Early autopsy reports suggest that death was due to hypertrophic cardiomyopathy, a condition where parts of the heart muscle grow abnormally thick and causes abnormal blood flow from the heart as it pumps. Sudden death is the most common first symptom where the heart’s electrical system malfunctions, ventricular fibrillation occurs and the heart stops pumping blood. V Fib is treated with electrical shocks from a defibrillator.
It seems that there were no medical persons in the arena and when they arrived, their defibrillator malfunctioned. Video of the scene showed the player lying on the bench for what seemed forever, with no CPR being performed. Contrast this to the scene when Jiri Fischer collapsed on the bench a couple of years ago at an NHL game and whose life was saved with immediate CPR and an electrical shock delivered by an Automatic Electrical Defibrillator (AED).
Before presuming North American superiority in all things medical, consider that screening high school athletes for heart disease is considered too expensive to be done routinely. At a lecture given at the 2006 meeting of the American College of Cardiology, Dr. Mark Estes addressed the issue of preparticipation physical examinations and said that “EKGs are not advocated, and there is only selective use of stress test and echo(cardiograms) …The cost per diagnosis when it’s been looked at for screening in the United States is prohibitive; it’s hundreds of thousands of dollars per patient identified.” Italy has taken a different approach and since 1982 aggressively screens its athletes. Not surprisingly, their rate of sudden death has fallen to 1/10 of the rate in the US.

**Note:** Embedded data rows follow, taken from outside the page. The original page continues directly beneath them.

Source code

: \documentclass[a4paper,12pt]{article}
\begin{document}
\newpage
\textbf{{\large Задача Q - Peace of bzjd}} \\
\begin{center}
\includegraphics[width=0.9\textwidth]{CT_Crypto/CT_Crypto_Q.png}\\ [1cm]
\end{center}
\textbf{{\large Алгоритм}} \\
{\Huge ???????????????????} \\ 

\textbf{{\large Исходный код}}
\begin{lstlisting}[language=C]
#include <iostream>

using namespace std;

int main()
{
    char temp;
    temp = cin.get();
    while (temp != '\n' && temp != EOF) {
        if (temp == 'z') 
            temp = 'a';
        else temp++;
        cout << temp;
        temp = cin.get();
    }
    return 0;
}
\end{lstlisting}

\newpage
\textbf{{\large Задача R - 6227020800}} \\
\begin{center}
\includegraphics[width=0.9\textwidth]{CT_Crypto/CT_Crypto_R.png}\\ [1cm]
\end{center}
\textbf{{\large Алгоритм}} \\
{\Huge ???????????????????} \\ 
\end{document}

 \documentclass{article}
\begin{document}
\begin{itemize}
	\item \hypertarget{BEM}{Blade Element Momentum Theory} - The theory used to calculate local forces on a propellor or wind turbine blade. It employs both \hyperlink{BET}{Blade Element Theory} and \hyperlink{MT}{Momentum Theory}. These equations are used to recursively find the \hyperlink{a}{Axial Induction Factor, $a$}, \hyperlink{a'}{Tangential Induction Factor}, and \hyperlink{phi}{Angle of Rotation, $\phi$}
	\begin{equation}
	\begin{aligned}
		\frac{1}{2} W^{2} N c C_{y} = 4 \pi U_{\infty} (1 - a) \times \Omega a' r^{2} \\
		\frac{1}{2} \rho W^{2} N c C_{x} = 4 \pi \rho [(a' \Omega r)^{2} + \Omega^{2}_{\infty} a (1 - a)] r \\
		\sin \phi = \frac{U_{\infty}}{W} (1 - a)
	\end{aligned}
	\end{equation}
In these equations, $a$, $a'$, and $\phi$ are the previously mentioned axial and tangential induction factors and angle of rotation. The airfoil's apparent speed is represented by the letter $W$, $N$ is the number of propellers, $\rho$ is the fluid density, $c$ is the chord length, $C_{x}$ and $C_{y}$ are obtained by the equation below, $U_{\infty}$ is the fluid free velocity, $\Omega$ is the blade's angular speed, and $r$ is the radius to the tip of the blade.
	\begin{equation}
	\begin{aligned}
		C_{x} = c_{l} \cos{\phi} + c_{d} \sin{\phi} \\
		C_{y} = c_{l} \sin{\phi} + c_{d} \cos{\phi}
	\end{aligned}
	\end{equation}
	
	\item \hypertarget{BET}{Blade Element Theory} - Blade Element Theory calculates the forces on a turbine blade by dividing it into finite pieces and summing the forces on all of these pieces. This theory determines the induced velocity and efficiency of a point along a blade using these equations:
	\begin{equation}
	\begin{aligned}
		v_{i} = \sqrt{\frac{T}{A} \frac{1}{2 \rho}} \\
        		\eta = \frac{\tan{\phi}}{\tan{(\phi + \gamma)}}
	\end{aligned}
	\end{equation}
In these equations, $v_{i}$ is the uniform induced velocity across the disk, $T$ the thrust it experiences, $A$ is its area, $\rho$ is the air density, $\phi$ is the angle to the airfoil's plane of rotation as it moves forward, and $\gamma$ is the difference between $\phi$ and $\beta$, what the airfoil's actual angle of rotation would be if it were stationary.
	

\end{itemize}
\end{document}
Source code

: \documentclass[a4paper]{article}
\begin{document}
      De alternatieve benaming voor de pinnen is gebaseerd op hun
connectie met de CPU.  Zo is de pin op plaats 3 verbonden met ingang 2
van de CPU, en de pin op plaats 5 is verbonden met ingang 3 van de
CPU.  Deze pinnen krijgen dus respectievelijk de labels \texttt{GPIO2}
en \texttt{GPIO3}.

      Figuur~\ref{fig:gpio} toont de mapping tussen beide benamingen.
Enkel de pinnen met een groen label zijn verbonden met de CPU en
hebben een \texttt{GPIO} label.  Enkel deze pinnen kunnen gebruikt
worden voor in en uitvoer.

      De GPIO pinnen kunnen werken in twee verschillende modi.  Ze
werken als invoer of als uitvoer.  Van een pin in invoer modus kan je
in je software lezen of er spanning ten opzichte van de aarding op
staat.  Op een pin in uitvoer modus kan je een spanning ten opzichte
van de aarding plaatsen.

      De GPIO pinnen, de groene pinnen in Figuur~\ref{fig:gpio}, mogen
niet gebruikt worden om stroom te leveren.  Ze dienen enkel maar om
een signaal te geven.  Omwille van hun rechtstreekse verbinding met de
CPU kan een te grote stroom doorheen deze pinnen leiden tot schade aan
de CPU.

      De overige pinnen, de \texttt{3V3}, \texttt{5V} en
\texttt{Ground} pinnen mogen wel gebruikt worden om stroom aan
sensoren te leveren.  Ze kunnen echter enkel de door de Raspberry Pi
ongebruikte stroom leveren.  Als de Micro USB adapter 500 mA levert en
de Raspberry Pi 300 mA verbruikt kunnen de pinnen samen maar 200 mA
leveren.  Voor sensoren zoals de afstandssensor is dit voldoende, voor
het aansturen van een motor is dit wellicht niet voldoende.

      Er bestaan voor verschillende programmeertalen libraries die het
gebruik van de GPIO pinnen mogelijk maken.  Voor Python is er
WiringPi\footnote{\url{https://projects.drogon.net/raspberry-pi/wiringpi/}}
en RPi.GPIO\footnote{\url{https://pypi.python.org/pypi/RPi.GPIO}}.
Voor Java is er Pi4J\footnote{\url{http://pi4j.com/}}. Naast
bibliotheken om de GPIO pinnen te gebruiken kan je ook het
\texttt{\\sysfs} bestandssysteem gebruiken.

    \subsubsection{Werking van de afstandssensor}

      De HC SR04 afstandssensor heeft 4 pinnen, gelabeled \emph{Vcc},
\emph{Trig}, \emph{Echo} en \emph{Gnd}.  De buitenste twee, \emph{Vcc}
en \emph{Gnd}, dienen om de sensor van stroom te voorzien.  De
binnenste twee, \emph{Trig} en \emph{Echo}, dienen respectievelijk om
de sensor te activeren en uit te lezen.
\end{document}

The events in Russia should make us look at what is available in our own neighborhoods. We expect that our elite athletes get the best of care in practice and during the game. A cadre of athletic trainers, physical therapists and physicians watch over their every move. But what of our high school athletes or local soccer teams? It is probably unreasonable to expect the same level of medical care seen on the sideline of an NFL game but we can be our brother’s and sister’s keeper and make a difference.
Parents and coaches should learn basic CPR and first aid, not just for the game but because it makes our families and our community safer. Survival rates from heart attack increase when the general population is trained in CPR. It is better to have sudden death in Seattle than in Baltimore because it is more likely that a bystander has basic training. Survival increases even more if an AED is present. In most cases of sudden death, the one intervention that will make a difference is electricity; shocking the heart out of ventricular fibrillation back into a normal rhythm, AEDs are available in malls, airports, schools and workplaces, but is there one on the baseball diamond or the volleyball court?
Once found only in ERs and ICUs, defibrillators are mainstream and can be bought online for less than $1,200. That is about half of a premium video system for a minivan. It would probably be a piece of equipment that would never be used, but would the peace of mind be worth it?
We can learn from Alexei Cherepanov’s death that we cannot be complacent and presume that all is well when it comes to athletes and spectators alike. We should be aggressive in making our communities and gathering places safer, having trained people and equipment available. We know the importance of routine mammograms and cholesterol test to prevent disease. We should be as aggressive in screening our adolescent athletes to prevent sudden death.
Most of all, we should be our brother’s keeper.